Last night was one of those clingy nights. The Boy was a Momma's Boy last night, and Musical Daddy was just not doing the trick. That's okay, I guess, but made trickier by the fact that Mommy is preggo and needs to pee every thirty seconds. She goes to the potty, he flips out.
Freely admitted "selfish Daddy" moment: I was in the middle of a video game, the first in several weeks, when Mommy got up to go to the restroom and The Boy started to cry. I let him cry until she was done, because I was in the middle of a game. I could have gotten up, but I had just settled down and was tired.
I was paid back by not being able to fall asleep until nearly two AM. Karma has a way of balancing things out quickly and thoroughly.
I had a great discussion with my friend B last night, who suggested going to church (not as an employee) to get a restful, peaceful, spiritual experience. It's funny; I've never been a big subscriber to that, mostly because I had a "must keep moving or will implode" personality imperative since - well - birth. I don't sit still well, never done it, never will. Sitting still is boring.
Except with The Boy. There's my religious experience.

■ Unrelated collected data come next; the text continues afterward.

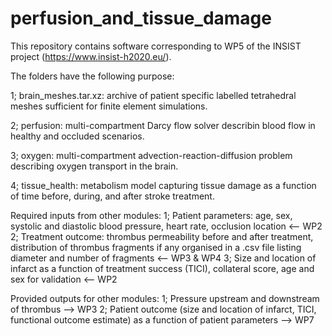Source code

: # perfusion_and_tissue_damage

This repository contains software corresponding to WP5 of the INSIST project (https://www.insist-h2020.eu/).

The folders have the following purpose:

1; brain_meshes.tar.xz: archive of patient specific labelled tetrahedral meshes sufficient for finite element simulations.

2; perfusion: multi-compartment Darcy flow solver describin blood flow in healthy and occluded scenarios.

3; oxygen: multi-compartment advection-reaction-diffusion problem describing oxygen transport in the brain.

4; tissue_health: metabolism model capturing tissue damage as a function of time before, during, and after stroke treatment.


Required inputs from other modules:
1; Patient parameters: age, sex, systolic and diastolic blood pressure, heart rate, occlusion location <-- WP2
2; Treatment outcome: thrombus permeability before and after treatment, distribution of thrombus fragments if any organised in a .csv file listing diameter and number of fragments <-- WP3 & WP4
3; Size and location of infarct as a function of treatment success (TICI), collateral score, age and sex for validation <-- WP2

Provided outputs for other modules:
1; Pressure upstream and downstream of thrombus --> WP3
2; Patient outcome (size and location of infarct, TICI, functional outcome estimate) as a function of patient parameters --> WP7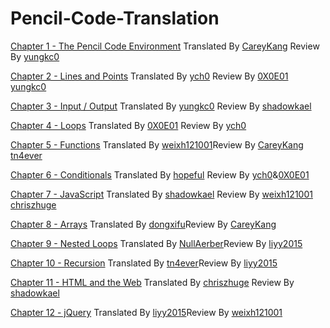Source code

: # Pencil-Code-Translation

[Chapter 1 - The Pencil Code Environment](http://manual.pencilcode.net/home/pdf/101-Chapter1.pdf)
Translated By [CareyKang](https://github.com/CareyKang) Review By [yungkc0](https://github.com/yungkc0)

[Chapter 2 - Lines and Points](http://manual.pencilcode.net/home/pdf/102-Chapter2.pdf)
Translated By [ych0](https://github.com/ych0) Review By [0X0E01](https://github.com/0X0E01) [yungkc0](https://github.com/yungkc0)

[Chapter 3 - Input / Output](http://manual.pencilcode.net/home/pdf/103-Chapter3.pdf)
Translated By [yungkc0](https://github.com/yungkc0) Review By [shadowkael](https://github.com/shadowkael)

[Chapter 4 - Loops](http://manual.pencilcode.net/home/pdf/104-Chapter4.pdf)
Translated By [0X0E01](https://github.com/0X0E01) Review By [ych0](https://github.com/ych0)

[Chapter 5 - Functions](http://manual.pencilcode.net/home/pdf/105-Chapter5.pdf)
Translated By [weixh121001](https://github.com/weixh121001)Review By [CareyKang](https://github.com/CareyKang) [tn4ever](https://github.com/tn4ever)

[Chapter 6 - Conditionals](http://manual.pencilcode.net/home/pdf/106-Chapter6.pdf)
Translated By [hopeful](https://github.com/hopeful0) Review By [ych0](https://github.com/ych0)&[0X0E01](https://github.com/0X0E01)

[Chapter 7 - JavaScript](http://manual.pencilcode.net/home/pdf/107-Chapter7.pdf)
Translated By [shadowkael](https://github.com/shadowkael) Review By [weixh121001](https://github.com/weixh121001) [chriszhuge](https://github.com/chriszhuge) 

[Chapter 8 - Arrays](http://manual.pencilcode.net/home/pdf/108-Chapter8.pdf)
Translated By [dongxifu](https://github.com/dongxifu)Review By [CareyKang](https://github.com/CareyKang) 

[Chapter 9 - Nested Loops](http://manual.pencilcode.net/home/pdf/109-Chapter9.pdf)
Translated By [NullAerber](https://github.com/NullAerber)Review By [liyy2015](https://github.com/liyy2015) 

[Chapter 10 - Recursion](http://manual.pencilcode.net/home/pdf/110-Chapter10.pdf)
Translated By [tn4ever](https://github.com/tn4ever)Review By [liyy2015](https://github.com/liyy2015) 

[Chapter 11 - HTML and the Web](http://manual.pencilcode.net/home/pdf/111-Chapter11.pdf)
Translated By [chriszhuge](https://github.com/chriszhuge) Review By [shadowkael](https://github.com/shadowkael)

[Chapter 12 - jQuery](http://manual.pencilcode.net/home/pdf/112-Chapter12.pdf)
Translated By [liyy2015](https://github.com/liyy2015)Review By [weixh121001](https://github.com/weixh121001)
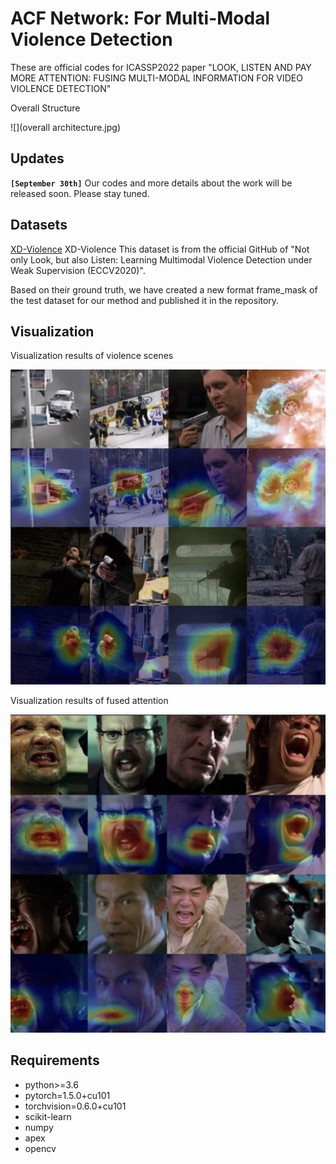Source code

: # ACF Network: For Multi-Modal Violence Detection 
	
These are official codes for ICASSP2022 paper "LOOK, LISTEN AND PAY MORE ATTENTION: FUSING MULTI-MODAL INFORMATION FOR VIDEO VIOLENCE DETECTION"

Overall Structure 

![](overall architecture.jpg)

## Updates
**`[September 30th]`** 
Our codes and more details about the work will be released soon. Please stay tuned.

## Datasets
[XD-Violence](https://roc-ng.github.io/XD-Violence/)
XD-Violence This dataset is from the official GitHub of "Not only Look, but also Listen: Learning Multimodal Violence Detection under Weak Supervision (ECCV2020)".

Based on their ground truth, we have created a new format frame_mask of the test dataset for our method and published it in the repository.

## Visualization
 Visualization results of violence scenes
 
![](violence%20maps-1.jpg)

 Visualization results of fused attention
 
![](violence%20maps-2.jpg)

## Requirements
- python>=3.6
- pytorch=1.5.0+cu101
- torchvision=0.6.0+cu101
- scikit-learn
- numpy
- apex
- opencv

You're telling me that, lying down in bed with The Boy, with his head on my shoulder, thumb in mouth, his eyes intently watching me... the eyes start to droop, pop open, droop, pop open, repeat... then stay closed, breathing slows, finger hooks around nose, sleep starts. That's not a religious experience? If not, then I misunderstand religion. That's all that I particularly need.
He's the only thing I've ever stayed still for, and I don't predict much (past Baby Bear) that will do that for me. I know those memories, and those feelings, are precious treasures that will be mine forever.